- Position: Records Specialist
- Specialism: Medieval, Tudor
- euan.roger@nationalarchives.gov.uk
Euan Roger is a principal records specialist in the medieval team at The National Archives, specialising in the records of late medieval and early Tudor English government, the central law courts, and the secular clergy, with a particular interest in aspects of social, medical, political and material history.
His primary expertise is the history and heritage of St George’s College and Chapel, Windsor Castle, which formed the subject of the thesis for his PhD at Royal Holloway, University of London, supervised by Dr Clive Burgess.
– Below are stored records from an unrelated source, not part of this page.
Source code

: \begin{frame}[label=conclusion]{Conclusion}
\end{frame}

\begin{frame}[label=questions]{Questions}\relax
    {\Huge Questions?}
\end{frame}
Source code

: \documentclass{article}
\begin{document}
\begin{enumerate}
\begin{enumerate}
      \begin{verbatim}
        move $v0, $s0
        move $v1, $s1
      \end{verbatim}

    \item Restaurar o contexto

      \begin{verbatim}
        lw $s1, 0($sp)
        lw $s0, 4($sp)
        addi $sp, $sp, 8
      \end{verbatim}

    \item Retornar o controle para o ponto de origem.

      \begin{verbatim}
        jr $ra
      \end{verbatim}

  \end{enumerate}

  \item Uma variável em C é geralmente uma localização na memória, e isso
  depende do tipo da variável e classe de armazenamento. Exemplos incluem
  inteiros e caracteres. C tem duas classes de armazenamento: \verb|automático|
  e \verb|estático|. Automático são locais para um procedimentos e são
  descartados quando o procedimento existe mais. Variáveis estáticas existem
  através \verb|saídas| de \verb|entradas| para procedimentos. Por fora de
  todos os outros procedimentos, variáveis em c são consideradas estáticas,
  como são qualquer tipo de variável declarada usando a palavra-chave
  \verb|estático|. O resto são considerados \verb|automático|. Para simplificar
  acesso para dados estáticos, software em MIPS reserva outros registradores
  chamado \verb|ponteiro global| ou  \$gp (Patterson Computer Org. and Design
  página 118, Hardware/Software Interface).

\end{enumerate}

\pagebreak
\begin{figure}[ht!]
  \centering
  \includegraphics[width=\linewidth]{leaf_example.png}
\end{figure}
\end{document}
Euan’s recent research has focused on infectious disease in pre-modern England, and on the life-records of the poet Geoffrey Chaucer. He has recently published peer-reviewed articles on both subjects which presented evidence for the earliest quarantine measures used in England to control the spread of plague, and a new identification for Chaucer’s Canon in The Canterbury Tales, based on The National Archives’ collection of Chaucerian life-records.
Euan has also worked extensively on medieval hospitals and the history of pre-modern communities. His research to date has focused on St Bartholomew’s Hospital, London, and the hospital community in the 15th century. He is also interested in late medieval and early Tudor book culture (currently researching the library of Reformation Bishop of Ely, Nicholas West), medieval and Tudor London, the study of religious architecture and archaeology, and pre-modern material culture.